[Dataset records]
= Beginning of Section =
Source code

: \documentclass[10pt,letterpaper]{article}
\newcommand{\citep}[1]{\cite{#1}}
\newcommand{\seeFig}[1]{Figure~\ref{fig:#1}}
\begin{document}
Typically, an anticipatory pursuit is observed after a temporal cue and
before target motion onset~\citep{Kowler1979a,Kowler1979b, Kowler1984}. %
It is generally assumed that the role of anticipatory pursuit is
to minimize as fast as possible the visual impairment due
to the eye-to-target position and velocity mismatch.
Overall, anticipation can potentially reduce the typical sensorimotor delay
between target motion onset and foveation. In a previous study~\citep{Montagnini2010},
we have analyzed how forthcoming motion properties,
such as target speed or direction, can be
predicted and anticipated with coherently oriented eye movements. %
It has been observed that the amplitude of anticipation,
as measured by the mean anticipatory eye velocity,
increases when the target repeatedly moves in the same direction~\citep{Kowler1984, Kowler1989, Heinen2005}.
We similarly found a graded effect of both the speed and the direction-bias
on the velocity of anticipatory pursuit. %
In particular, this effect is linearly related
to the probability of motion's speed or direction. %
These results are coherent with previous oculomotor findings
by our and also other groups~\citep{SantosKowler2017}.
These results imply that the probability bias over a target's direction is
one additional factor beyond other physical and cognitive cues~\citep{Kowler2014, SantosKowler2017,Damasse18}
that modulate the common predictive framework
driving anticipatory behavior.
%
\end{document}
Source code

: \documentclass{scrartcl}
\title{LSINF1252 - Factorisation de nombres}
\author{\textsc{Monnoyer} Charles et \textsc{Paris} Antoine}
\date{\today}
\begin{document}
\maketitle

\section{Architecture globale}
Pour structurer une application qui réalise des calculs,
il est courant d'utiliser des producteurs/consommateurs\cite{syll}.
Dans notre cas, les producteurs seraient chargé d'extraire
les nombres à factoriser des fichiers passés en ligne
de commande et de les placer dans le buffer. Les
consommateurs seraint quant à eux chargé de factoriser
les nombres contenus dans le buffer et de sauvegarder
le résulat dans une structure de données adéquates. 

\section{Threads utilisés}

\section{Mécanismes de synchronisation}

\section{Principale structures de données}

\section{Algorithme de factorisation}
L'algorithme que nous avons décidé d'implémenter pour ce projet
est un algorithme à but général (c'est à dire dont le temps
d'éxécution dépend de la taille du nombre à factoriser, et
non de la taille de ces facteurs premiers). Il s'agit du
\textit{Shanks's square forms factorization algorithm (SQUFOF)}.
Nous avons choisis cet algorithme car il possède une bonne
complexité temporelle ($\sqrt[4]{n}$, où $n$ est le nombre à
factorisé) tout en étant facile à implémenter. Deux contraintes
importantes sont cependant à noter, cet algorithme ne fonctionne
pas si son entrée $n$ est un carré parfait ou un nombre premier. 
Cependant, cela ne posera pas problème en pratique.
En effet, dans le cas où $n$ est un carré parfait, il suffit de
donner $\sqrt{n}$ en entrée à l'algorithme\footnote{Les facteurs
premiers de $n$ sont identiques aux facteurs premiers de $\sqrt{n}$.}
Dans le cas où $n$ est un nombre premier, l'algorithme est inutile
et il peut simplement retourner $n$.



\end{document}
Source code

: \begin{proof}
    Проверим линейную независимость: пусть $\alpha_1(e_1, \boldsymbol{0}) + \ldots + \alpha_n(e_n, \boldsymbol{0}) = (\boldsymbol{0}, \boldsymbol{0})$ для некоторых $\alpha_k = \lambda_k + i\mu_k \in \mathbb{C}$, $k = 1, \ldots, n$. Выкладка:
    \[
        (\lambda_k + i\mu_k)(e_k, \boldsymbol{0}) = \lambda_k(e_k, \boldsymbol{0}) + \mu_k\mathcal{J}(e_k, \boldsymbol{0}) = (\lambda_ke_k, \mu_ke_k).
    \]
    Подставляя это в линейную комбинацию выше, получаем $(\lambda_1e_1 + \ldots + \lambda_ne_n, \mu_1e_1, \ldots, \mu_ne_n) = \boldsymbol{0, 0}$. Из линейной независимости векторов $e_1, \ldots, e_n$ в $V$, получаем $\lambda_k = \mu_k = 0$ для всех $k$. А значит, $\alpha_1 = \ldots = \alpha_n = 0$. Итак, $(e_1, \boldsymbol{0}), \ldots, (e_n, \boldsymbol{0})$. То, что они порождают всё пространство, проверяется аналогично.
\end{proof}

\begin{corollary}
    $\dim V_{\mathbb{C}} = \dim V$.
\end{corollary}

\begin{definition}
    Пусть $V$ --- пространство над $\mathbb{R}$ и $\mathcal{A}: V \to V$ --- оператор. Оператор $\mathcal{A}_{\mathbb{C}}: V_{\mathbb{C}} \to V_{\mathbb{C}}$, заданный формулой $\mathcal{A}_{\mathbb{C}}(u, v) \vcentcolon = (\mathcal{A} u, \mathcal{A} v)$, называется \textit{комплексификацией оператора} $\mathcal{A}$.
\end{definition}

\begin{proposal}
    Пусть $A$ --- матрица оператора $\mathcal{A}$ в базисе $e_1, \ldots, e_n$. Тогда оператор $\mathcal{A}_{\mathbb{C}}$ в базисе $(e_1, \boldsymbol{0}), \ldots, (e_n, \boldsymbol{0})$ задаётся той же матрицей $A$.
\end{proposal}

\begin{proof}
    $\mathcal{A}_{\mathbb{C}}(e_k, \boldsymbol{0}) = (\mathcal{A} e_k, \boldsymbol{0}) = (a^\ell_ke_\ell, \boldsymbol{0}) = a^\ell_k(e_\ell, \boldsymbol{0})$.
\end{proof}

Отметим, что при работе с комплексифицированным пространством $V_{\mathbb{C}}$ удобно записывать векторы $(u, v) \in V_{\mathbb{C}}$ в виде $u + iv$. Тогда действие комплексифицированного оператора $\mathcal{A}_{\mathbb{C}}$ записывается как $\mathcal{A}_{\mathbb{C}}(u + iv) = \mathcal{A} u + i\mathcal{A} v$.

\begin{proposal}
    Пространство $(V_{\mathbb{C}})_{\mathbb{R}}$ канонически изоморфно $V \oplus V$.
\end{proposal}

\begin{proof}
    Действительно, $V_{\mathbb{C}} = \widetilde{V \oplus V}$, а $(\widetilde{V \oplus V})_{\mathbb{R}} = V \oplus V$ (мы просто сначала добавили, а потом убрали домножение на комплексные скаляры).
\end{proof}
= End of Section =
Extract from the data every line where "speed" shows up.

- Response box
such as target speed or direction, can be
We similarly found a graded effect of both the speed and the direction-bias
to the probability of motion's speed or direction. %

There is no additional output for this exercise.